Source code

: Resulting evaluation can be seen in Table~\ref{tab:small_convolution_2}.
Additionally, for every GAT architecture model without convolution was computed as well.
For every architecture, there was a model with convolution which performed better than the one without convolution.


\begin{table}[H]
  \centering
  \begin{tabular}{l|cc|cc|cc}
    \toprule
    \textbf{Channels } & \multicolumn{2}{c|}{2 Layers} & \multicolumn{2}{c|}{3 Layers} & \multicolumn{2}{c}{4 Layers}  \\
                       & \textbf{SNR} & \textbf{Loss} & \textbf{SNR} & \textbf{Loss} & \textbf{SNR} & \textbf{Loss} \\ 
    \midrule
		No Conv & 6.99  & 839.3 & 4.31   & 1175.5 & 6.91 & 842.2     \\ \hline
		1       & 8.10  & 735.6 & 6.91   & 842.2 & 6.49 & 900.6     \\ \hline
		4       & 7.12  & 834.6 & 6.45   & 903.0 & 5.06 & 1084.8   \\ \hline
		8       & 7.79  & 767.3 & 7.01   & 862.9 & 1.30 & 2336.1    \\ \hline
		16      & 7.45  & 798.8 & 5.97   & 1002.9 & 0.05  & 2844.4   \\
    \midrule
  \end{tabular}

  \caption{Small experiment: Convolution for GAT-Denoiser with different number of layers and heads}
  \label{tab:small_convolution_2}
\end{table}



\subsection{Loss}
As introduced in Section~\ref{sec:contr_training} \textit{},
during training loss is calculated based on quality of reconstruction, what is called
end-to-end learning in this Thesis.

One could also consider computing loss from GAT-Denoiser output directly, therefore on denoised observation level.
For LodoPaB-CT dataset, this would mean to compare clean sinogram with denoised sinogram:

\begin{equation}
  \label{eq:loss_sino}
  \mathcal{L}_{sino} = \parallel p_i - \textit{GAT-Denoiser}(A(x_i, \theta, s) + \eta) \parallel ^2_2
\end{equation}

- - - - -

■ AIM OF THE EXERCISE
What lines in the entries above hold "hline"? Copy every one.

■ REPLY
		No Conv & 6.99  & 839.3 & 4.31   & 1175.5 & 6.91 & 842.2     \\ \hline
		1       & 8.10  & 735.6 & 6.91   & 842.2 & 6.49 & 900.6     \\ \hline
		4       & 7.12  & 834.6 & 6.45   & 903.0 & 5.06 & 1084.8   \\ \hline
		8       & 7.79  & 767.3 & 7.01   & 862.9 & 1.30 & 2336.1    \\ \hline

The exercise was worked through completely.